• **What is needed**:
Exactly as they appear, reproduce the lines from the one holding "1. Enter the" through the last line of the material below.

• **Excerpted records**:
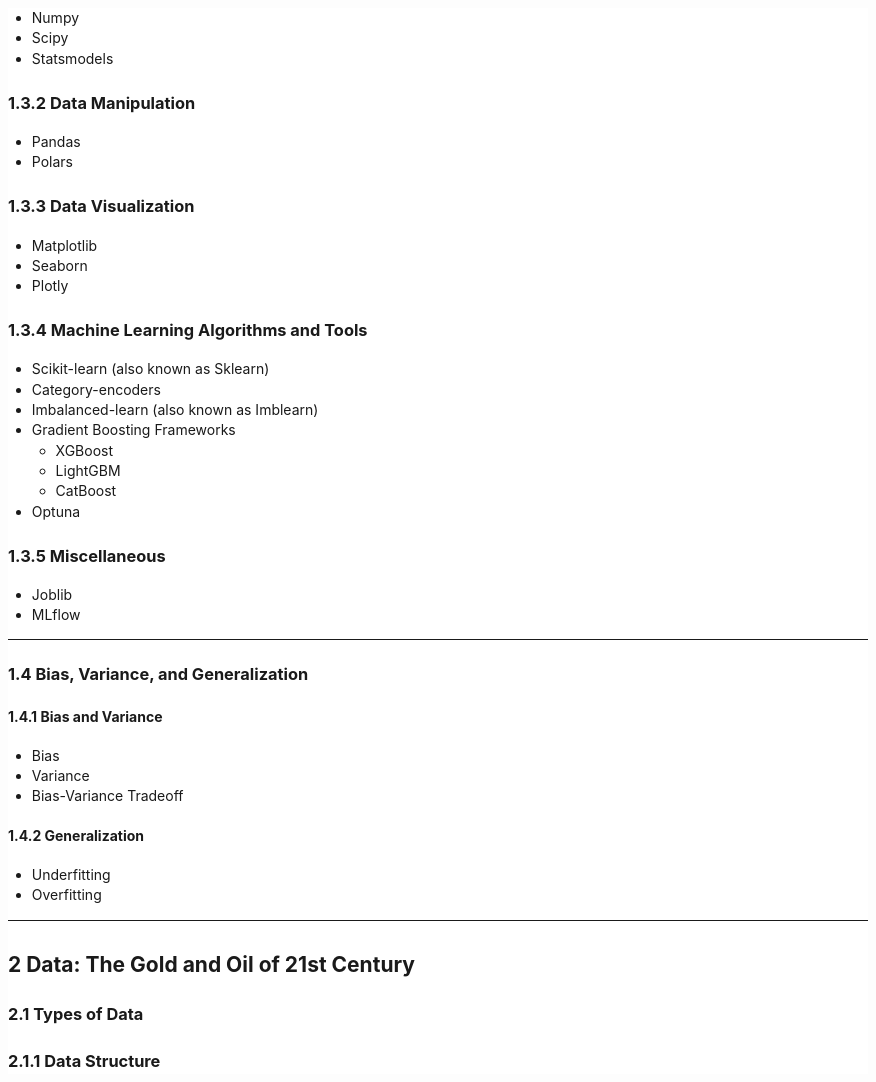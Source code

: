 - Numpy
- Scipy
- Statsmodels

### 1.3.2 Data Manipulation

- Pandas
- Polars

### 1.3.3 Data Visualization

- Matplotlib
- Seaborn
- Plotly

### 1.3.4 Machine Learning Algorithms and Tools

- Scikit-learn (also known as Sklearn)
- Category-encoders
- Imbalanced-learn (also known as Imblearn)
- Gradient Boosting Frameworks
  - XGBoost
  - LightGBM
  - CatBoost
- Optuna

### 1.3.5 Miscellaneous

- Joblib
- MLflow

---

### 1.4 Bias, Variance, and Generalization

#### 1.4.1 Bias and Variance

- Bias
- Variance
- Bias-Variance Tradeoff

#### 1.4.2 Generalization

- Underfitting
- Overfitting

---

## 2 Data: The Gold and Oil of 21st Century

### 2.1 Types of Data

### 2.1.1 Data Structure
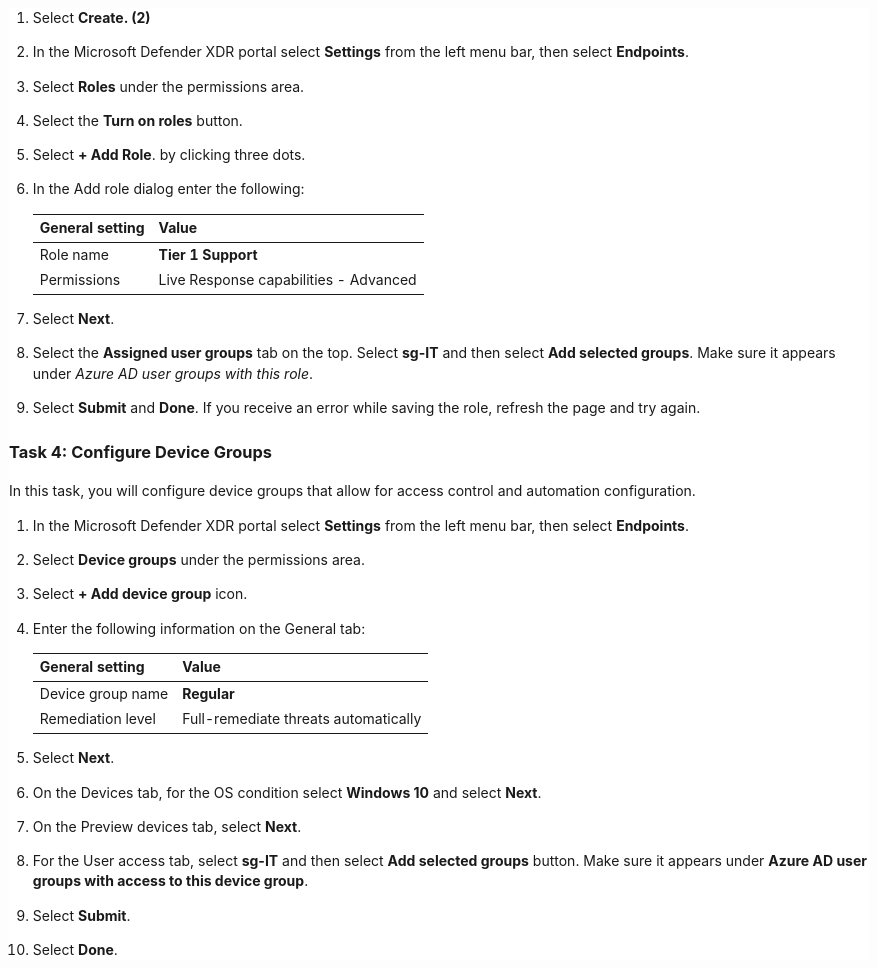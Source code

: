 1. Select **Create. (2)**

1. In the Microsoft Defender XDR portal select **Settings** from the left menu bar, then select **Endpoints**. 

1. Select **Roles** under the permissions area.

1. Select the **Turn on roles** button.

1. Select **+ Add Role**. by clicking three dots.

1. In the Add role dialog enter the following:

    |General setting|Value|
    |---|---|
    |Role name|**Tier 1 Support**|
    |Permissions|Live Response capabilities - Advanced|

1. Select **Next**.

1. Select the **Assigned user groups** tab on the top. Select **sg-IT** and then select **Add selected groups**. Make sure it appears under *Azure AD user groups with this role*.

1. Select **Submit** and **Done**. If you receive an error while saving the role, refresh the page and try again.

### Task 4: Configure Device Groups

In this task, you will configure device groups that allow for access control and automation configuration.

1. In the Microsoft Defender XDR portal select **Settings** from the left menu bar, then select **Endpoints**. 

1. Select **Device groups** under the permissions area.

1. Select **+ Add device group** icon.

1. Enter the following information on the General tab:

    |General setting|Value|
    |---|---|
    |Device group name|**Regular**|
    |Remediation level| Full-remediate threats automatically|

1. Select **Next**.

1. On the Devices tab, for the OS condition select **Windows 10** and select **Next**.

1. On the Preview devices tab, select **Next**.

1. For the User access tab, select **sg-IT** and then select **Add selected groups** button. Make sure it appears under **Azure AD user groups with access to this device group**.

1. Select **Submit**.

1. Select **Done**.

• **Solution to this task**:
1. Enter the following information on the General tab:

    |General setting|Value|
    |---|---|
    |Device group name|**Regular**|
    |Remediation level| Full-remediate threats automatically|

1. Select **Next**.

1. On the Devices tab, for the OS condition select **Windows 10** and select **Next**.

1. On the Preview devices tab, select **Next**.

1. For the User access tab, select **sg-IT** and then select **Add selected groups** button. Make sure it appears under **Azure AD user groups with access to this device group**.

1. Select **Submit**.

1. Select **Done**.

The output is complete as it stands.